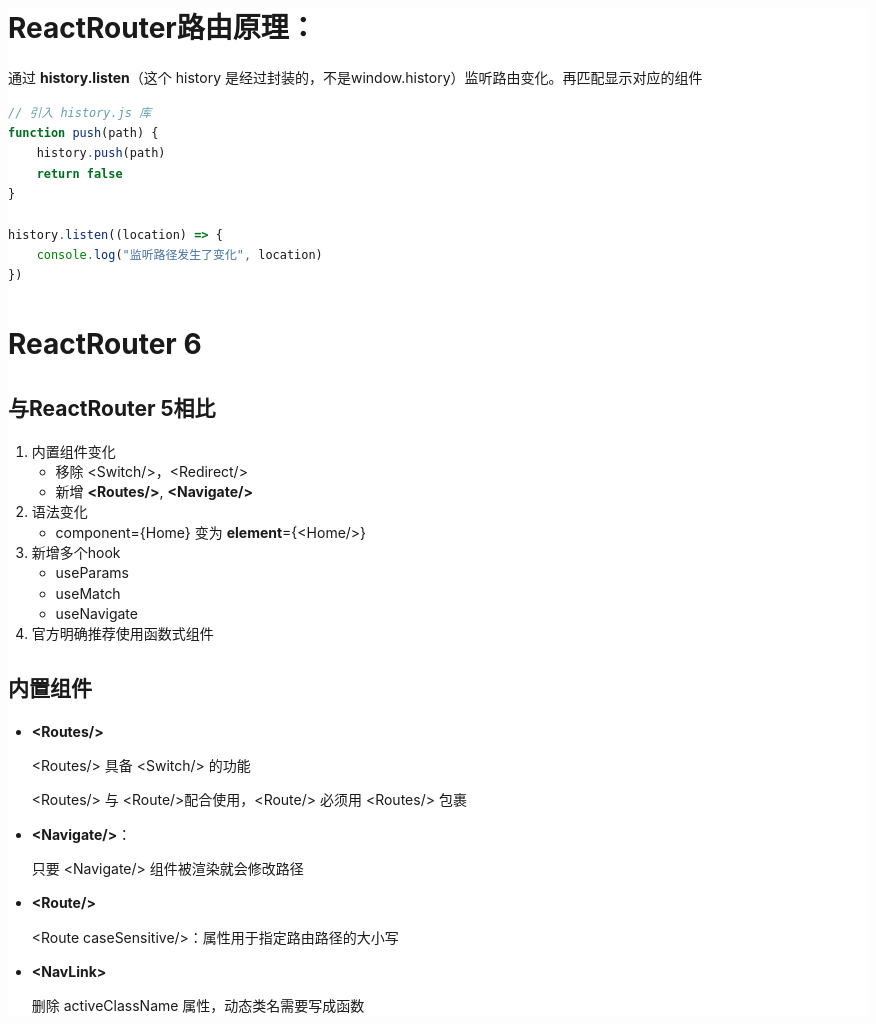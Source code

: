 # ReactRouter路由原理：

通过 **history.listen**（这个 history 是经过封装的，不是window.history）监听路由变化。再匹配显示对应的组件

```javascript
// 引入 history.js 库
function push(path) {
    history.push(path)
	return false
}

history.listen((location) => {
    console.log("监听路径发生了变化", location)
})
```



# ReactRouter 6

## 与ReactRouter 5相比

1. 内置组件变化
   - 移除 \<Switch/>，\<Redirect/>
   - 新增 **\<Routes/>**, **\<Navigate/>**
2. 语法变化
   - component={Home} 变为 **element**={\<Home/>}
3. 新增多个hook
   - useParams
   - useMatch
   - useNavigate
4. 官方明确推荐使用函数式组件



## 内置组件

- **\<Routes/>**

  \<Routes/> 具备 \<Switch/> 的功能

  \<Routes/> 与 \<Route/>配合使用，\<Route/> 必须用 \<Routes/> 包裹

- **\<Navigate/>**：

  只要 \<Navigate/> 组件被渲染就会修改路径

- **\<Route/>**

  \<Route caseSensitive/>：属性用于指定路由路径的大小写

- **\<NavLink>**

  删除 activeClassName 属性，动态类名需要写成函数
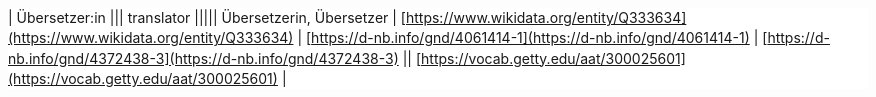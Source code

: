 | Übersetzer:in ||| translator ||||| Übersetzerin, Übersetzer | [https://www.wikidata.org/entity/Q333634](https://www.wikidata.org/entity/Q333634) | [https://d-nb.info/gnd/4061414-1](https://d-nb.info/gnd/4061414-1) | [https://d-nb.info/gnd/4372438-3](https://d-nb.info/gnd/4372438-3) || [https://vocab.getty.edu/aat/300025601](https://vocab.getty.edu/aat/300025601) |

▶ **Task item**:
Give back all the data exactly, minus pictures.

▶ **Task response**:
Source code

: # ReactRouter路由原理：

通过 **history.listen**（这个 history 是经过封装的，不是window.history）监听路由变化。再匹配显示对应的组件

```javascript
// 引入 history.js 库
function push(path) {
    history.push(path)
	return false
}

history.listen((location) => {
    console.log("监听路径发生了变化", location)
})
```



# ReactRouter 6

## 与ReactRouter 5相比

1. 内置组件变化
   - 移除 \<Switch/>，\<Redirect/>
   - 新增 **\<Routes/>**, **\<Navigate/>**
2. 语法变化
   - component={Home} 变为 **element**={\<Home/>}
3. 新增多个hook
   - useParams
   - useMatch
   - useNavigate
4. 官方明确推荐使用函数式组件



## 内置组件

- **\<Routes/>**

  \<Routes/> 具备 \<Switch/> 的功能

  \<Routes/> 与 \<Route/>配合使用，\<Route/> 必须用 \<Routes/> 包裹

- **\<Navigate/>**：

  只要 \<Navigate/> 组件被渲染就会修改路径

- **\<Route/>**

  \<Route caseSensitive/>：属性用于指定路由路径的大小写

- **\<NavLink>**

  删除 activeClassName 属性，动态类名需要写成函数
Source code

: | Übersetzer:in ||| translator ||||| Übersetzerin, Übersetzer | [https://www.wikidata.org/entity/Q333634](https://www.wikidata.org/entity/Q333634) | [https://d-nb.info/gnd/4061414-1](https://d-nb.info/gnd/4061414-1) | [https://d-nb.info/gnd/4372438-3](https://d-nb.info/gnd/4372438-3) || [https://vocab.getty.edu/aat/300025601](https://vocab.getty.edu/aat/300025601) |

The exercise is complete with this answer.